This global organization has been engulfed in corruption scandals for so long that it’s hard to imagine the brand faring worse. Yet this year’s FIFA World Cup Qatar 2022 vaulted it to new levels of disgrace. The selection of tiny Qatar, triggering human rights, a bigoted stance on the LGBTQ+ community and more corruption accusations proved that the ugliest organization represents the beautiful game. 

Victoria’s Secret 

The world’s largest underwear brand is halfway through an ambitious five-year makeover aimed at erasing decades of sexism and misogyny.

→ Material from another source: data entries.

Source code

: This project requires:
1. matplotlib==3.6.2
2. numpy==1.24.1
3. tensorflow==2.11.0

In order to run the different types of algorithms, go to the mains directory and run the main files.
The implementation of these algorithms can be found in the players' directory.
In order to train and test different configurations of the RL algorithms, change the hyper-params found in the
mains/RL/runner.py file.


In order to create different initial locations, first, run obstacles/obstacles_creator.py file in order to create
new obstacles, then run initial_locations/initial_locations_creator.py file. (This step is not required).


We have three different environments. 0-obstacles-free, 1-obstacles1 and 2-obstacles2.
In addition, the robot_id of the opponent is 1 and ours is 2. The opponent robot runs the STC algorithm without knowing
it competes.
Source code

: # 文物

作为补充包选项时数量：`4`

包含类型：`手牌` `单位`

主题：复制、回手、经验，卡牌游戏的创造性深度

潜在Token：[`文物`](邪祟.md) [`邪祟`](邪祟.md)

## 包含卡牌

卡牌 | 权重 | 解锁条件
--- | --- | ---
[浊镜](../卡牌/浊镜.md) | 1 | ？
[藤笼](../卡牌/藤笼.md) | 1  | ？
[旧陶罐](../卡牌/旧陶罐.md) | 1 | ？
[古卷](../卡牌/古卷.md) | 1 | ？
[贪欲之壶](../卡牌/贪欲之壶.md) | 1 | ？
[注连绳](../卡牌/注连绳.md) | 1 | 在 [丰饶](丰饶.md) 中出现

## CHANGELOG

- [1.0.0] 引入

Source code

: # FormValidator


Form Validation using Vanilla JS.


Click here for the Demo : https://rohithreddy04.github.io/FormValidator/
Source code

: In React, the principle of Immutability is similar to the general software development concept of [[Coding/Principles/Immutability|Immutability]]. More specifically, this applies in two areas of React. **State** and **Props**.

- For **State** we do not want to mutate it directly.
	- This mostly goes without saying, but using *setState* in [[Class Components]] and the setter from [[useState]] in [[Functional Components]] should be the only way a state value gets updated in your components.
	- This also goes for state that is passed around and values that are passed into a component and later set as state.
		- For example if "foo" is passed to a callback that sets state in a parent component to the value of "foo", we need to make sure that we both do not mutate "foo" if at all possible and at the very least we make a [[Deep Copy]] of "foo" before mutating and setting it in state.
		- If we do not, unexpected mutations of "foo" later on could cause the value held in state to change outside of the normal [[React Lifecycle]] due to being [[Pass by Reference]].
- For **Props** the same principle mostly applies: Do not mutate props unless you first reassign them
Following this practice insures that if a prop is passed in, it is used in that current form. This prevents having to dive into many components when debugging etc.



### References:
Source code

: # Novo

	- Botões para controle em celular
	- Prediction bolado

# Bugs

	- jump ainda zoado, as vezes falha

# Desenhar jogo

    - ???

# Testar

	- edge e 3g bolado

Some might say it’s working: Sales are rising, and it’s launched new and more inclusive marketing–there are even reports it may reintroduce its fashion shows. But the popularity of Jax’s “Victoria’s Secret” exposes how many younger consumers still take issue with the unrealistic body image standards that the brand is so well known for promoting. And the $400 million acquisition of AdoreMe, the direct-to-consumer dynamo, seems like an admission that it doesn’t know how to talk to Gen Z. 

FTX/Crypto 

While FTX’s $32 billion meltdown is deservedly getting much attention, the entire crypto market has taken a terrible hit. And certainly, the 30-year-old Sam Bankman-Fried is a Madoff-level conman. But we’d like to call out the mainstream press, including the New York Times and the Wall Street Journal, that lauded him as an altruist. While some brands will weather the crypto collapse, the entire regulatory apparatus that allowed FTX to happen deserves condemnation. And it likely set retail investing back a generation. 


FINAL THOUGHTS

We would love to hear your thoughts. What brands made your 2022 winner/loser lists? 

The post Best and Worst Brands of 2022 appeared first on Business Transformation Consultants | Prophet.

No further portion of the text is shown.